I spent my summer as a counselor at a camp for pre-school children. There were many challenging parts to this job—pulling socks onto wet feet, desperately trying to prevent “accidents,” dragging 18 kids on one not-long-enough leash to the playground, and so on. But one of the most soul-wrenching challenges was lunchtime.
Lunch, while typically a “break” in the day, was relaxing for nobody. The counselors, myself included, were pressured to get the kids to eat as much as possible of the lunch provided by the camp. The campers spent a harrowing half hour being wheedled, cajoled, and blackmailed into eating food they found distasteful.
The food wasn’t bad. It was purchased from a company that advertised its food as a healthful alternative to standard cafeteria fare. To describe it as gourmet would be a stretch, but the quality did not justifiably provoke a reluctance to eat it. So what was the problem?
I think the anti-vegetable (and to take it further, anti-health food) epidemic has much less to do with taste than it has to do with taste conditioning. Let’s look at the scenario in which a parent (or a teacher, camp counselor, etc.) forces a child to eat healthful food as a condition for getting to eat dessert.
This teaches the child two things. One, it teaches hir that healthful food is undesirable, something to be suffered through as the price for getting to eat dessert. The entire dining experience becomes a power struggle, enforced by authority figures by means of the Dreaded Broccoli (or Carrot or Spinach). Not only does this establish eating as a cause of stress and tension, but it also makes the children hate the food that ze feels is being forced on hir.
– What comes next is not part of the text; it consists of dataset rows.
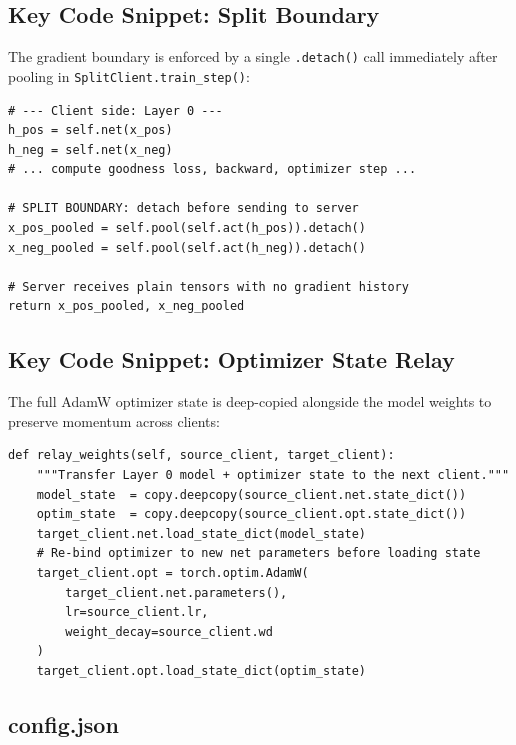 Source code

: \documentclass[12pt]{article}
\begin{document}
\subsection{Key Code Snippet: Split Boundary}

The gradient boundary is enforced by a single \texttt{.detach()} call immediately after
pooling in \texttt{SplitClient.train\_step()}:

\begin{lstlisting}[caption={Split boundary in SplitClient (SCFF\_CIFAR\_Split.py)},
                   label={lst:split}]
# --- Client side: Layer 0 ---
h_pos = self.net(x_pos)
h_neg = self.net(x_neg)
# ... compute goodness loss, backward, optimizer step ...

# SPLIT BOUNDARY: detach before sending to server
x_pos_pooled = self.pool(self.act(h_pos)).detach()
x_neg_pooled = self.pool(self.act(h_neg)).detach()

# Server receives plain tensors with no gradient history
return x_pos_pooled, x_neg_pooled
\end{lstlisting}

\subsection{Key Code Snippet: Optimizer State Relay}

The full AdamW optimizer state is deep-copied alongside the model weights to preserve momentum
across clients:

\begin{lstlisting}[caption={Optimizer state relay in MultiClientTrainer
                             (SCFF\_CIFAR\_MultiClient.py)},
                   label={lst:relay}]
def relay_weights(self, source_client, target_client):
    """Transfer Layer 0 model + optimizer state to the next client."""
    model_state  = copy.deepcopy(source_client.net.state_dict())
    optim_state  = copy.deepcopy(source_client.opt.state_dict())
    target_client.net.load_state_dict(model_state)
    # Re-bind optimizer to new net parameters before loading state
    target_client.opt = torch.optim.AdamW(
        target_client.net.parameters(),
        lr=source_client.lr,
        weight_decay=source_client.wd
    )
    target_client.opt.load_state_dict(optim_state)
\end{lstlisting}

\subsection{config.json}
\end{document}
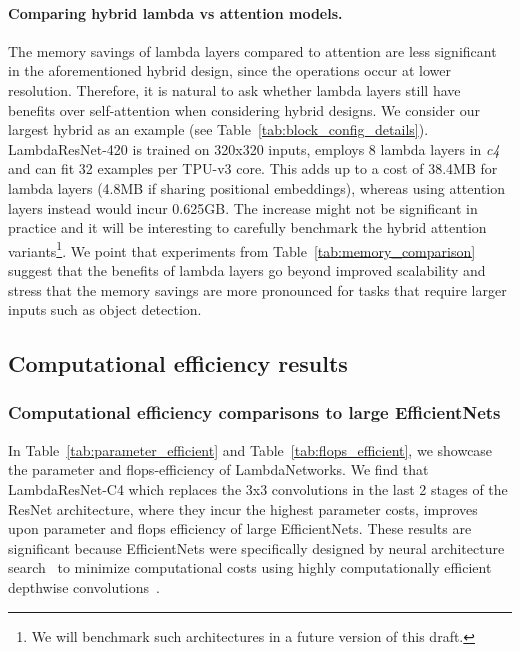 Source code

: \documentclass{article} \usepackage{iclr2021_conference,times}
\begin{document}
\paragraph{Comparing hybrid lambda vs attention models.}
The memory savings of lambda layers compared to attention are less significant in the aforementioned hybrid design, since the operations occur at lower resolution.
Therefore, it is natural to ask whether lambda layers still have benefits over self-attention when considering hybrid designs.
We consider our largest hybrid as an example (see Table~\ref{tab:block_config_details}).
LambdaResNet-420 is trained on 320x320 inputs, employs 8 lambda layers in \emph{c4} and can fit 32 examples per TPU-v3 core.
This adds up to a cost of 38.4MB for lambda layers (4.8MB if sharing positional embeddings), whereas using attention layers instead would incur 0.625GB.
The increase might not be significant in practice and it will be interesting to carefully benchmark the hybrid attention variants\footnote{We will benchmark such architectures in a future version of this draft.}.
We point that experiments from Table~\ref{tab:memory_comparison} suggest that the benefits of lambda layers go beyond improved scalability and stress that the memory savings are more pronounced for tasks that require larger inputs such as object detection.

\subsection{Computational efficiency results}
\subsubsection{Computational efficiency comparisons to large EfficientNets}
In Table~\ref{tab:parameter_efficient} and Table~\ref{tab:flops_efficient}, we showcase the parameter and flops-efficiency of LambdaNetworks.
We find that LambdaResNet-C4 which replaces the 3x3 convolutions in the last 2 stages of the ResNet architecture, where they incur the highest parameter costs, improves upon parameter and flops efficiency of large EfficientNets.
These results are significant because EfficientNets were specifically designed by neural architecture search~\citep{zoph2017neural} to minimize computational costs using highly computationally efficient depthwise convolutions~\citep{tan2019efficientnet}.
\end{document}
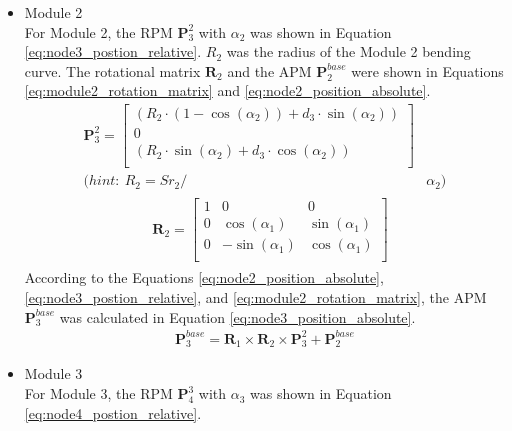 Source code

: \begin{itemize}
    \item Module 2 \\
    For Module 2, the RPM $\textbf{P}_{3}^{2}$ 
    with $\alpha_2$ was shown in Equation \ref{eq:node3_postion_relative}. $R_2$ was the radius of the Module 2 bending 
    curve. The rotational matrix $\textbf{R}_{2}$ and the APM $\textbf{P}_{2}^{base}$ were shown 
    in Equations \ref*{eq:module2_rotation_matrix} and \ref{eq:node2_position_absolute}.
    \begin{align}
        \textbf{P}_{3}^{2} = 
        \begin{bmatrix}
            (R_2\cdot(1-\cos(\alpha_2)) + d_3\cdot \sin(\alpha_2)) \\
            0 \\
            (R_2\cdot \sin(\alpha_2) + d_3\cdot \cos(\alpha_2)) \\
        \end{bmatrix}&
        \label{eq:node3_postion_relative} \\
        \nonumber (hint: \ R_2 = {Sr}_2/ &\alpha_2)
    \end{align}
    \vspace{-15mm}
    \begin{align}
        &\begin{aligned}
            \textbf{R}_{2} = 
            \begin{bmatrix}
                1 & 0 & 0 \\
                0 & \cos(\alpha_1) & \sin(\alpha_1) \\
                0 & -\sin(\alpha_1) & \cos(\alpha_1) \\
            \end{bmatrix}
        \end{aligned}
        \label{eq:module2_rotation_matrix}
    \end{align}
    According to the Equations \ref{eq:node2_position_absolute}, \ref{eq:node3_postion_relative}, and 
    \ref*{eq:module2_rotation_matrix}, the APM 
    $\textbf{P}_{3}^{base}$ was calculated in Equation \ref{eq:node3_position_absolute}.
    \begin{align}
        \textbf{P}_{3}^{base} = \textbf{R}_{1} \times \textbf{R}_{2} 
        \times \textbf{P}_{3}^{2} + \textbf{P}_{2}^{base}
        \label{eq:node3_position_absolute}
    \end{align}
    \item Module 3 \\
    For Module 3, the RPM $\textbf{P}_{4}^{3}$ with $\alpha_3$ was shown in Equation \ref{eq:node4_postion_relative}. 

\end{itemize}
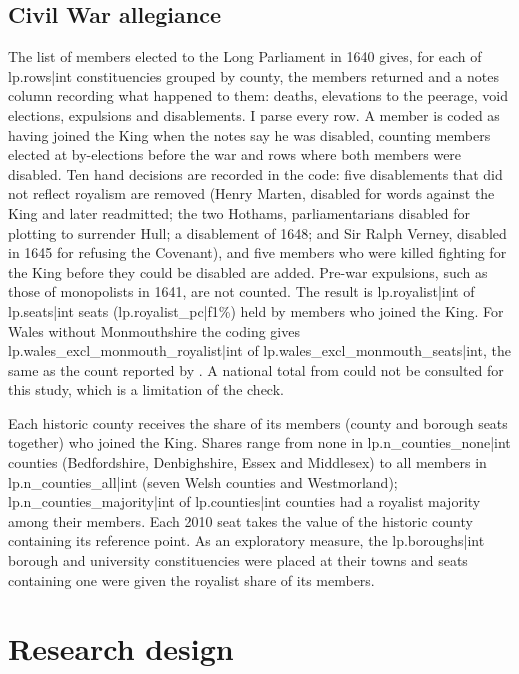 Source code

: \documentclass[11pt,a4paper]{article}
\begin{document}
\subsection{Civil War allegiance}
The list of members elected to the Long Parliament in 1640 \citep{wiki1640} gives, for each of {{lp.rows|int}} constituencies grouped by county, the members returned and a notes column recording what happened to them: deaths, elevations to the peerage, void elections, expulsions and disablements. I parse every row. A member is coded as having joined the King when the notes say he was disabled, counting members elected at by-elections before the war and rows where both members were disabled. Ten hand decisions are recorded in the code: five disablements that did not reflect royalism are removed (Henry Marten, disabled for words against the King and later readmitted; the two Hothams, parliamentarians disabled for plotting to surrender Hull; a disablement of 1648; and Sir Ralph Verney, disabled in 1645 for refusing the Covenant), and five members who were killed fighting for the King before they could be disabled are added. Pre-war expulsions, such as those of monopolists in 1641, are not counted. The result is {{lp.royalist|int}} of {{lp.seats|int}} seats ({{lp.royalist_pc|f1}}\%) held by members who joined the King. For Wales without Monmouthshire the coding gives {{lp.wales_excl_monmouth_royalist|int}} of {{lp.wales_excl_monmouth_seats|int}}, the same as the count reported by \citet{dodd1952}. A national total from \citet{brunton1954} could not be consulted for this study, which is a limitation of the check.

Each historic county receives the share of its members (county and borough seats together) who joined the King. Shares range from none in {{lp.n_counties_none|int}} counties (Bedfordshire, Denbighshire, Essex and Middlesex) to all members in {{lp.n_counties_all|int}} (seven Welsh counties and Westmorland); {{lp.n_counties_majority|int}} of {{lp.counties|int}} counties had a royalist majority among their members. Each 2010 seat takes the value of the historic county containing its reference point. As an exploratory measure, the {{lp.boroughs|int}} borough and university constituencies were placed at their towns and seats containing one were given the royalist share of its members.

\section{Research design}\label{sec:design}
\end{document}
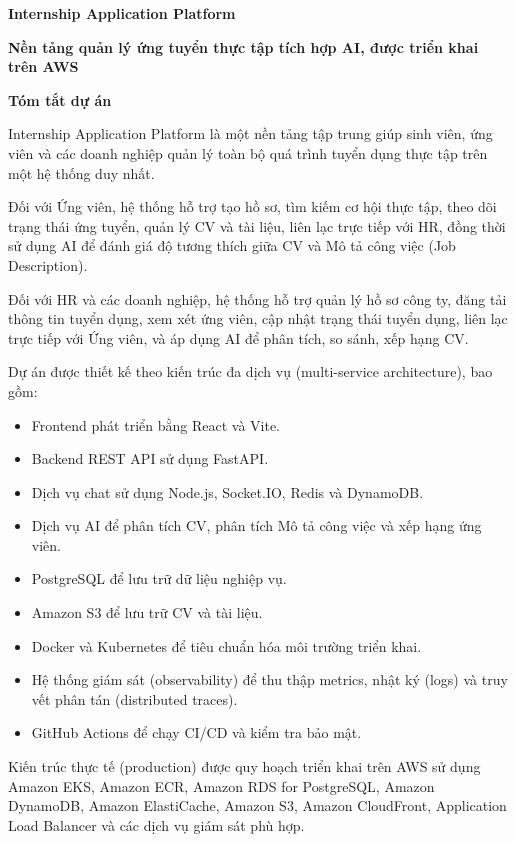 \vspace{0.5em}\noindent\textbf{Internship Application
Platform}\par

\textbf{Nền tảng quản lý ứng tuyển thực tập tích hợp AI, được triển khai
trên AWS}

\vspace{0.5em}\noindent\textbf{Tóm tắt dự án}\par

Internship Application Platform là một nền tảng tập trung giúp sinh
viên, ứng viên và các doanh nghiệp quản lý toàn bộ quá trình tuyển dụng
thực tập trên một hệ thống duy nhất.

Đối với Ứng viên, hệ thống hỗ trợ tạo hồ sơ, tìm kiếm cơ hội thực tập,
theo dõi trạng thái ứng tuyển, quản lý CV và tài liệu, liên lạc trực
tiếp với HR, đồng thời sử dụng AI để đánh giá độ tương thích giữa CV và
Mô tả công việc (Job Description).

Đối với HR và các doanh nghiệp, hệ thống hỗ trợ quản lý hồ sơ công ty,
đăng tải thông tin tuyển dụng, xem xét ứng viên, cập nhật trạng thái
tuyển dụng, liên lạc trực tiếp với Ứng viên, và áp dụng AI để phân tích,
so sánh, xếp hạng CV.

Dự án được thiết kế theo kiến trúc đa dịch vụ (multi-service
architecture), bao gồm:

\begin{itemize}
\tightlist
\item
  Frontend phát triển bằng React và Vite.
\item
  Backend REST API sử dụng FastAPI.
\item
  Dịch vụ chat sử dụng Node.js, Socket.IO, Redis và DynamoDB.
\item
  Dịch vụ AI để phân tích CV, phân tích Mô tả công việc và xếp hạng ứng
  viên.
\item
  PostgreSQL để lưu trữ dữ liệu nghiệp vụ.
\item
  Amazon S3 để lưu trữ CV và tài liệu.
\item
  Docker và Kubernetes để tiêu chuẩn hóa môi trường triển khai.
\item
  Hệ thống giám sát (observability) để thu thập metrics, nhật ký (logs)
  và truy vết phân tán (distributed traces).
\item
  GitHub Actions để chạy CI/CD và kiểm tra bảo mật.
\end{itemize}

Kiến trúc thực tế (production) được quy hoạch triển khai trên AWS sử
dụng Amazon EKS, Amazon ECR, Amazon RDS for PostgreSQL, Amazon DynamoDB,
Amazon ElastiCache, Amazon S3, Amazon CloudFront, Application Load
Balancer và các dịch vụ giám sát phù hợp.

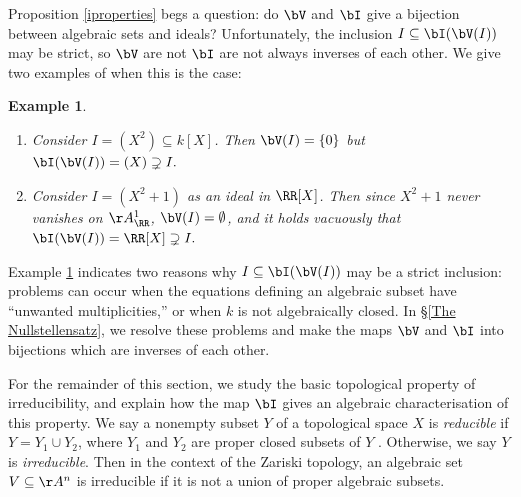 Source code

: \documentclass[12pt]{amsart}
\theoremstyle{plain}
\newtheorem{example}[theorem]{Example}
\begin{document}
Proposition \ref{iproperties} begs a question: do $\bV$ and $\bI$ give a bijection between algebraic sets and ideals?
Unfortunately, the inclusion $I \subseteq \bI(\bV(I))$ may be strict, so $\bV$ are not $\bI$ are not always inverses of each other.
We give two examples of when this is the case:

\begin{example}\label{inclfails}
\begin{enumerate}
\item
Consider $I = (X^2) \subseteq k[X]$.
Then $\bV(I) = \{0\}$ but $\bI(\bV(I)) = (X) \supsetneq I.$

\item
Consider $I = (X^2+1)$ as an ideal in $\RR[X]$.
Then since $X^2+1$ never vanishes on $\AA^1_\RR$, $\bV(I) = \emptyset$, and it holds vacuously that $\bI(\bV(I)) = \RR[X] \supsetneq I.$
\end{enumerate}
\end{example}

Example \ref{inclfails} indicates two reasons why $I \subseteq \bI(\bV(I))$ may be a strict inclusion:
problems can occur when the equations defining an algebraic subset have ``unwanted multiplicities,'' or when $k$ is not algebraically closed.
In \S \ref{The Nullstellensatz}, we resolve these problems and make the maps $\bV$ and $\bI$ into bijections which are inverses of each other.

For the remainder of this section, we study the basic topological property of irreducibility, and explain how the map $\bI$ gives an algebraic characterisation of this property.
We say a nonempty subset $Y$ of a topological space $X$ is \emph{reducible} if $Y = Y_1 \cup Y_2$, where $Y_1$ and $Y_2$ are proper closed subsets of $Y$ \cite[Chapter I]{Hartshorne77}.
Otherwise, we say $Y$ is \emph{irreducible}.
Then in the context of the Zariski topology, an algebraic set $V \subseteq \AA^n$ is irreducible if it is not a union of proper algebraic subsets.
\end{document}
The second thing it teaches the child is that dessert is the ultimate goal. Saying to a child that they “can’t have” something while providing no explanation for it makes it that much more alluring. Have you ever heard a parent discuss the intricacies of nutrition with a four-year old? Unfortunately, it almost never happens. To quote Stephen Sondheim’s “Into the Woods,” “What’s as intriguing or half so fatiguing as what’s out of reach?”
While sugar may or may not be naturally addictive, I believe nearly anything can be addictive if it comes with enough positive reinforcement. Dessert is given a boatload of positive connotations. Not only is it the reward for finishing “yucky” vegetables, but it is also associated with birthdays and holidays.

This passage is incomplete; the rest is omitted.